Religião em tempos de transformação global - Por Renê Müller

Jacques Leenhardt mostra surpresa, e mesmo preocupação, com o debate que conduz a disputa eleitoral da Presidência da República Federativa do Brasil. Sim, o professor não é brasileiro, é francês – embora o domínio perfeito da língua portuguesa possa confundir um interlocutor.


Esteve em Florianópolis esta semana para falar justamente sobre religiosidade na América Latina. Tema que abarca a sempre quente discussão entre os favoráveis e os contrários à prática do aborto. Filósofo, doutor em Sociologia e diretor de Estudos da École des Hautes Études en Sciences Sociales de Paris, Leenhardt é, também ,um prestigiado crítico de artes. Fez a palestra de encerramento do 3o Encontro do Grupo de Trabalho Nacional de História das Religiões e Religiosidades, realizado entre quarta-feira e ontem na UFSC, em Florianópolis.

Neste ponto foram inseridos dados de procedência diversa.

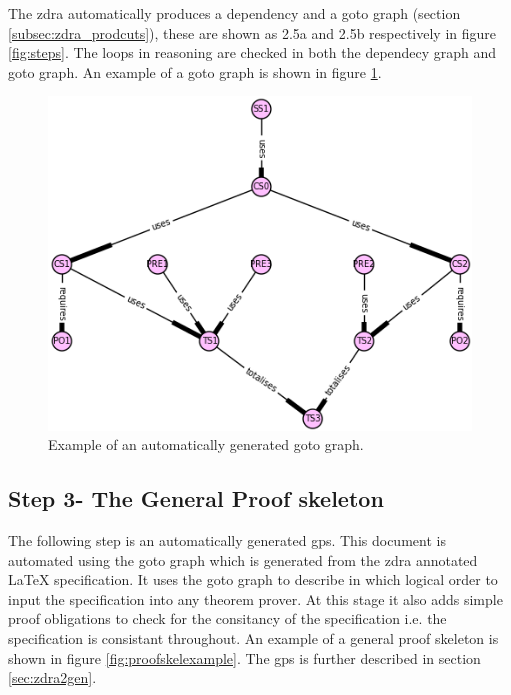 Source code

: The \gls{zdra} automatically produces a dependency and a goto graph (section
\ref{subsec:zdra_prodcuts}), these are shown as 2.5a and 2.5b respectively in
figure \ref{fig:steps}. The loops in reasoning are checked in both the dependecy
graph and goto graph. An example of a goto graph is shown in figure
\ref{fig:gotoexamplee}.

\begin{figure}[H]
 \begin{center}
 \includegraphics [scale=0.4]{Figures/Design/goto.png}
 \caption{Example of an automatically generated goto graph.}
 \label{fig:gotoexamplee}
\end{center}
\end{figure} 

\subsection{Step 3- The General Proof skeleton}

The following step is an automatically generated \gls{gps}. This document is
automated using the goto graph which is generated from the \gls{zdra} annotated
\LaTeX{} specification. It uses the goto graph to describe in which logical
order to input the specification into any theorem prover. At this stage it also
adds simple proof obligations to check for the consitancy of the specification
i.e. the specification is consistant throughout. An example of a general proof
skeleton is shown in figure \ref{fig:proofskelexample}. The \gls{gps} is further
described in section \ref{sec:zdra2gen}.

– Fiquei espantado. Na França, temos uma separação entre os assuntos religiosos e o Estado, o poder político. Há mais de um século há essa separação. E a própria Igreja tem papel ativo nesse acordo que separou as duas esferas – lembra Leenhardt.

Bom, no Brasil, teoricamente, é assim que deveria funcionar. País ainda católico em sua maioria sofre, porém, com uma politização das religiões. Ou melhor, com a utilização da política para objetivos próprios, difusos, de cada uma das igrejas que dividem grande parte dos fiéis brasileiros. O fiel virou também um eleitor – e a capacidade de influenciar seu voto tornou-se, de modo um pouco obscuro, moeda de troca entre religiosos e candidatos.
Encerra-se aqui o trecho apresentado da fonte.